But there is a flip side to the temperature dilemma. Peaches also need warm temperatures at the right time. An early spring warmup followed by a plummeting cold snap can bring disaster.
This is what happened in 2007 when the entire state crop was wiped out, said Bielenberg. Before the buds open they are more frost resistant. The ideal system would be a chilling requirement that matches local winter conditions combined with a higher heat requirement to keep buds closed longer and protect them from possible sharp freezes.
"The work we are doing not only involves understanding the chilling requirement, but also should help us breed for increased heat requirement to help protect the industry from late freezes," he said. The challenge is that heat requirement is not very well understood and is difficult to study since the timing of chilling and heat requirements overlap.
The temperature needs to be around 45 degrees or lower to meet the chill requirement for peaches. Different varieties need varied chilling times ranging from a couple of hundred hours to more than a thousand. Peach trees can "count" the chilling hours and suspend the count if there is a warm spell, then continue where they stopped when the chilling hours begin again.
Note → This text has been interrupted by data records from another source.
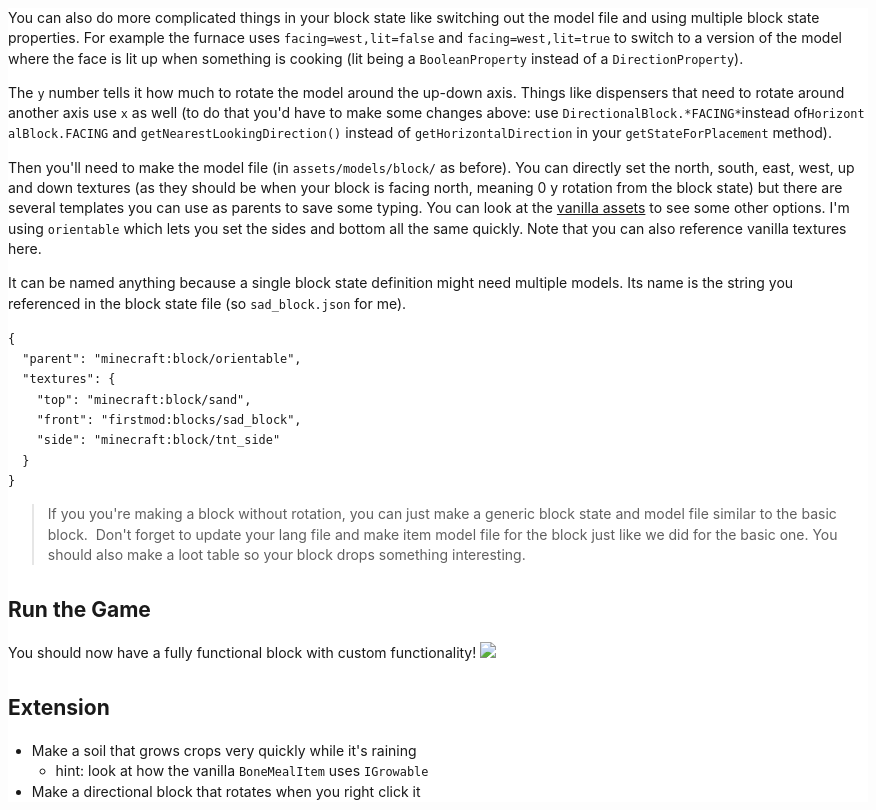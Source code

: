 You can also do more complicated things in your block state like switching out the model file and using multiple block state properties. For example the furnace uses `facing=west,lit=false` and `facing=west,lit=true` to switch to a version of the model where the face is lit up when something is cooking (lit being a `BooleanProperty` instead of a `DirectionProperty`).

The `y` number tells it how much to rotate the model around the up-down axis. Things like dispensers that need to rotate around another axis use `x` as well (to do that you'd have to make some changes above: use `DirectionalBlock.*FACING*`instead of`HorizontalBlock.FACING` and `getNearestLookingDirection()` instead of `getHorizontalDirection` in your `getStateForPlacement` method).

Then you'll need to make the model file (in `assets/models/block/` as before). You can directly set the north, south, east, west, up and down textures (as they should be when your block is facing north, meaning 0 y rotation from the block state) but there are several templates you can use as parents to save some typing. You can look at the [vanilla assets](https://github.com/InventivetalentDev/minecraft-assets/tree/1.16.5/assets/minecraft/models/block) to see some other options. I'm using `orientable` which lets you set the sides and bottom all the same quickly. Note that you can also reference vanilla textures here. 

It can be named anything because a single block state definition might need multiple models. Its name is the string you referenced in the block state file (so `sad_block.json` for me).

    {
      "parent": "minecraft:block/orientable",
      "textures": {
        "top": "minecraft:block/sand",
        "front": "firstmod:blocks/sad_block",
        "side": "minecraft:block/tnt_side"
      }
    }

> If you you're making a block without rotation, you can just make a generic block state and model file similar to the basic block.  Don't forget to update your lang file and make item model file for the block just like we did for the basic one. You should also make a loot table so your block drops something interesting. 

## Run the Game

You should now have a fully functional block with custom functionality! 
![](/img/sad-block.png)

## Extension

- Make a soil that grows crops very quickly while it's raining
  - hint: look at how the vanilla `BoneMealItem` uses `IGrowable`
- Make a directional block that rotates when you right click it
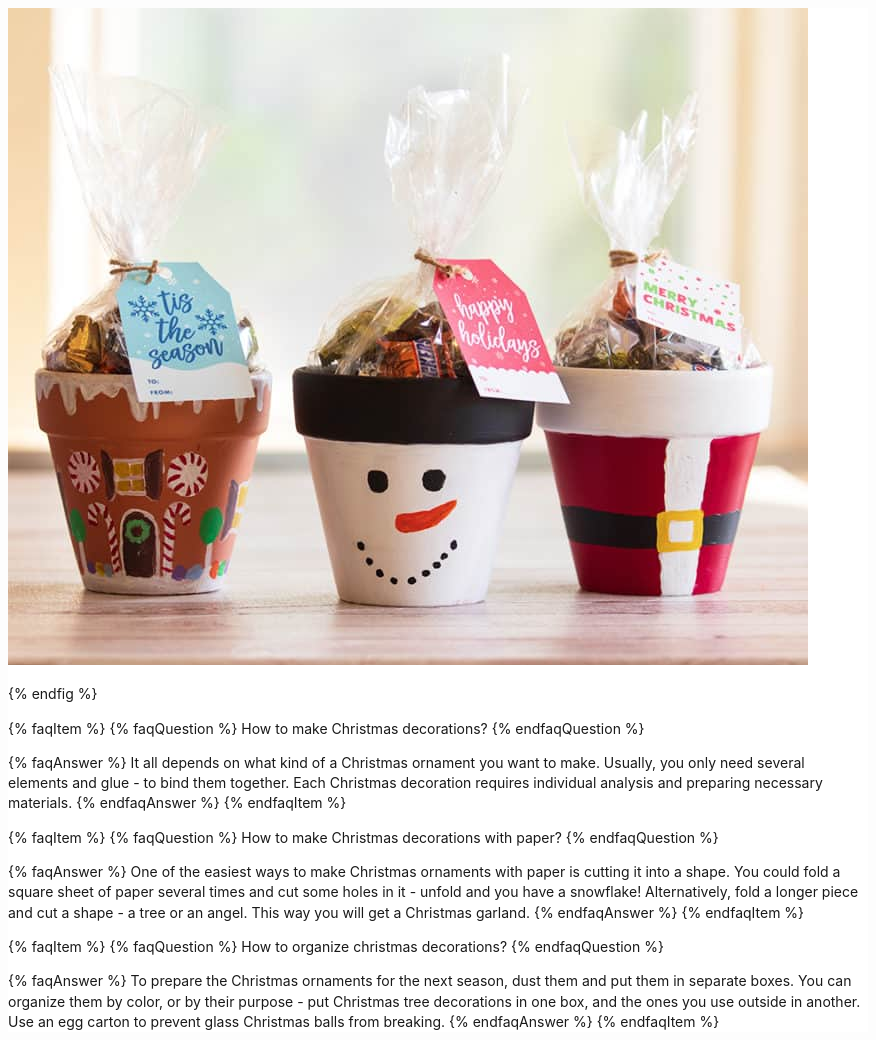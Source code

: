 ![Window Christmas decoration](/uploads/ozdoby-swiateczne-na-parapet.jpg "Window Christmas decoration")

{% endfig %}

{% faqItem %} {% faqQuestion %} How to make Christmas decorations? {% endfaqQuestion %}

{% faqAnswer %} It all depends on what kind of a Christmas ornament you want to make. Usually, you only need several elements and glue - to bind them together. Each Christmas decoration requires individual analysis and preparing necessary materials. {% endfaqAnswer %} {% endfaqItem %}

{% faqItem %} {% faqQuestion %} How to make Christmas decorations with paper? {% endfaqQuestion %}

{% faqAnswer %} One of the easiest ways to make Christmas ornaments with paper is cutting it into a shape. You could fold a square sheet of paper several times and cut some holes in it - unfold and you have a snowflake! Alternatively, fold a longer piece and cut a shape - a tree or an angel. This way you will get a Christmas garland. {% endfaqAnswer %} {% endfaqItem %}

{% faqItem %} {% faqQuestion %} How to organize christmas decorations? {% endfaqQuestion %}

{% faqAnswer %} To prepare the Christmas ornaments for the next season, dust them and put them in separate boxes. You can organize them by color, or by their purpose - put Christmas tree decorations in one box, and the ones you use outside in another. Use an egg carton to prevent glass Christmas balls from breaking. {% endfaqAnswer %} {% endfaqItem %}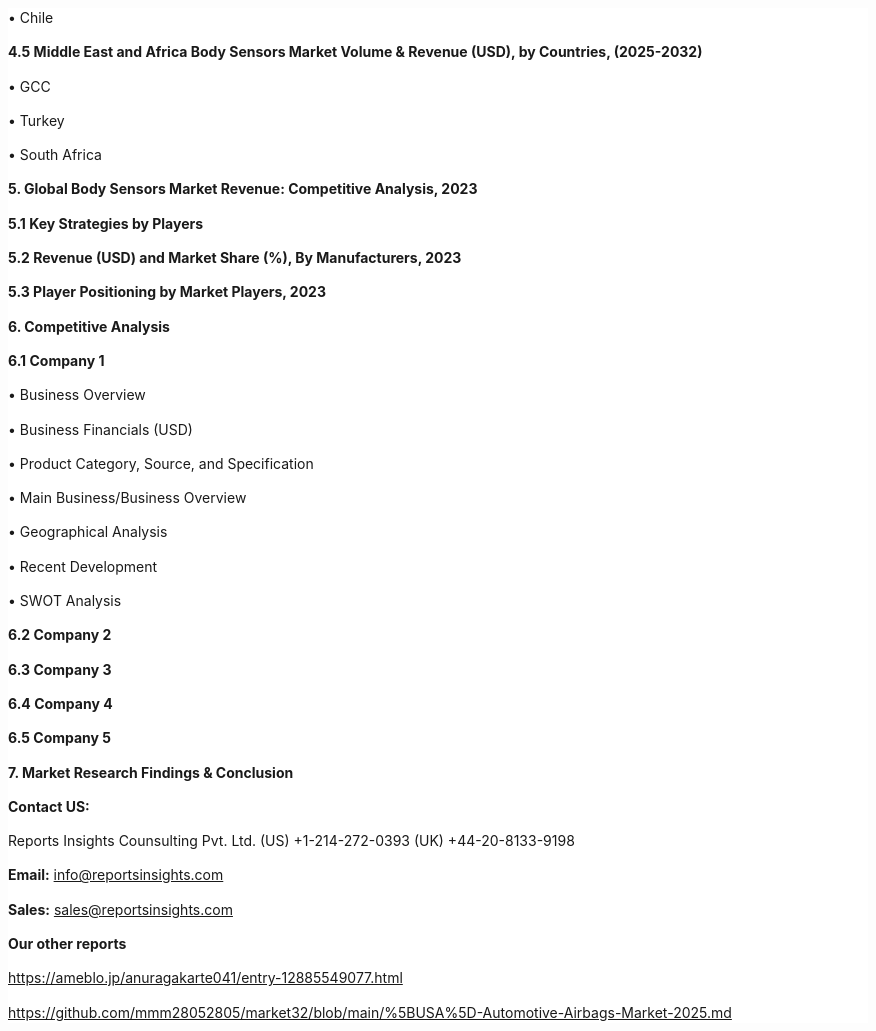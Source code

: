 • Chile

<strong>4.5 Middle East and Africa Body Sensors Market Volume &amp; Revenue (USD), by Countries, (2025-2032)</strong>

• GCC

• Turkey

• South Africa

<strong>5. Global Body Sensors Market Revenue: Competitive Analysis, 2023</strong>

<strong>5.1 Key Strategies by Players</strong>

<strong>5.2 Revenue (USD) and Market Share (%), By Manufacturers, 2023</strong>

<strong>5.3 Player Positioning by Market Players, 2023</strong>

<strong>6. Competitive Analysis</strong>

<strong>6.1 Company 1</strong>

• Business Overview

• Business Financials (USD)

• Product Category, Source, and Specification

• Main Business/Business Overview

• Geographical Analysis

• Recent Development

• SWOT Analysis

<strong>6.2 Company 2</strong>

<strong>6.3 Company 3</strong>

<strong>6.4 Company 4</strong>

<strong>6.5 Company 5</strong>

<strong>7. Market Research Findings &amp; Conclusion</strong>

<strong>Contact US:</strong>

Reports Insights Counsulting Pvt. Ltd.
(US) +1-214-272-0393
(UK) +44-20-8133-9198
<p class=""""><b>Email:</b> <a href=mailto:info@reportsinsights.com>info@reportsinsights.com</a></p>
<p class=""""><b>Sales:</b> <a href=mailto:sales@reportsinsights.com>sales@reportsinsights.com</a></p>

<strong>Our other reports</strong>

<a href=https://ameblo.jp/anuragakarte041/entry-12885549077.html>https://ameblo.jp/anuragakarte041/entry-12885549077.html</a>

<a href=https://github.com/mmm28052805/market32/blob/main/%5BUSA%5D-Automotive-Airbags-Market-2025.md>https://github.com/mmm28052805/market32/blob/main/%5BUSA%5D-Automotive-Airbags-Market-2025.md</a>

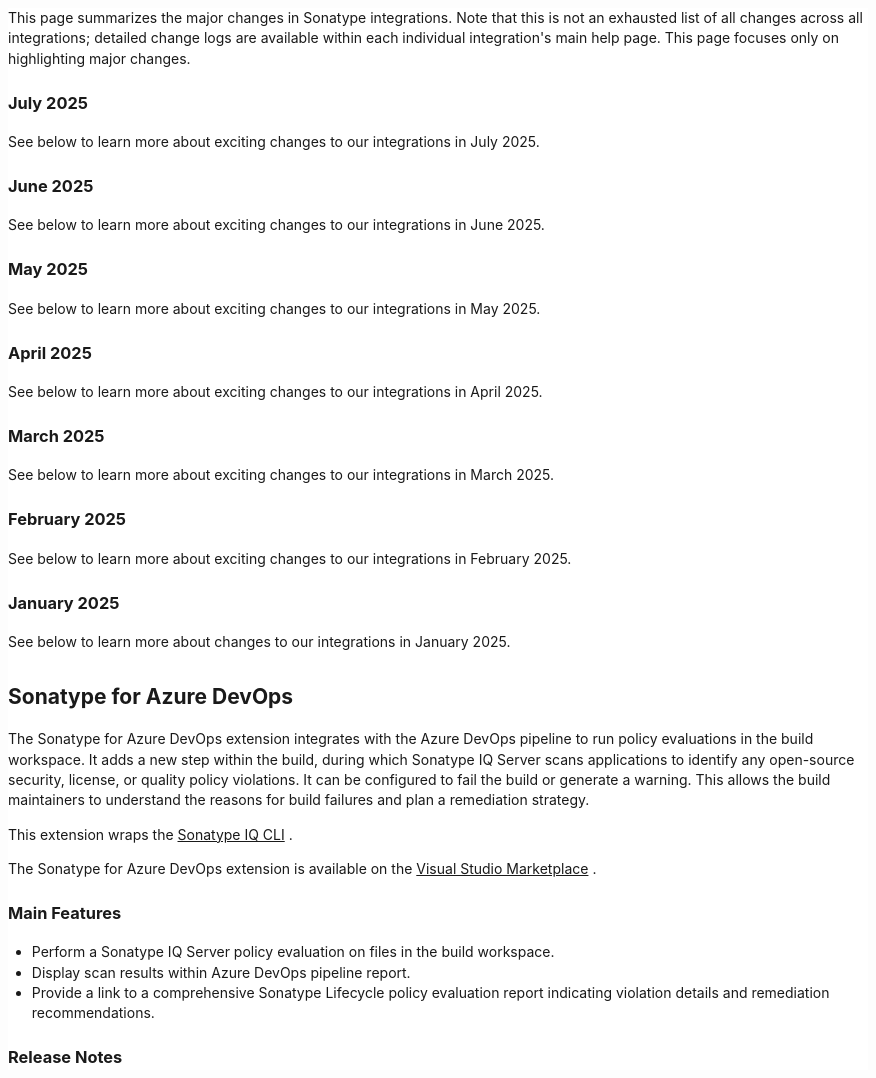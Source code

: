 This page summarizes the major changes in Sonatype integrations. Note that this is not an exhausted list of all changes across all integrations; detailed change logs are available within each individual integration's main help page. This page focuses only on highlighting major changes.

### July 2025

See below to learn more about exciting changes to our integrations in July 2025.

### June 2025

See below to learn more about exciting changes to our integrations in June 2025.

### May 2025

See below to learn more about exciting changes to our integrations in May 2025.

### April 2025

See below to learn more about exciting changes to our integrations in April 2025.

### March 2025

See below to learn more about exciting changes to our integrations in March 2025.

### February 2025

See below to learn more about exciting changes to our integrations in February 2025.

### January 2025

See below to learn more about changes to our integrations in January 2025.

## Sonatype for Azure DevOps

The Sonatype for Azure DevOps extension integrates with the Azure DevOps pipeline to run policy evaluations in the build workspace. It adds a new step within the build, during which Sonatype IQ Server scans applications to identify any open-source security, license, or quality policy violations. It can be configured to fail the build or generate a warning. This allows the build maintainers to understand the reasons for build failures and plan a remediation strategy.

This extension wraps the [Sonatype IQ CLI](#UUID-6b69b7b1-858f-e58a-e010-beb4fdff9cdf) .

The Sonatype for Azure DevOps extension is available on the [Visual Studio Marketplace](https://marketplace.visualstudio.com/items?itemName=SonatypeIntegrations.nexus-iq-azure-extension) .

### Main Features

- Perform a Sonatype IQ Server policy evaluation on files in the build workspace.
- Display scan results within Azure DevOps pipeline report.
- Provide a link to a comprehensive Sonatype Lifecycle policy evaluation report indicating violation details and remediation recommendations.

### Release Notes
Much remains unknown, Bielenberg said. How does a peach tree "sense" the temperature? How does it keep track of the number of chilling hours? How does it blend chilling hours with warming temperatures to control blossoming and growth?
"You can think of what we don't know as a 'black box,' and we haven't figured out how to see what's going on inside," he said.
Bielenberg and colleagues Gregory Reighard and Ksenija Gasic in Clemson's School of Agriculture, Forestry and Life Sciences are analyzing the peach genome looking for "DNA road signs" markers that can locate genes involved in chilling requirements, dormancy and growth.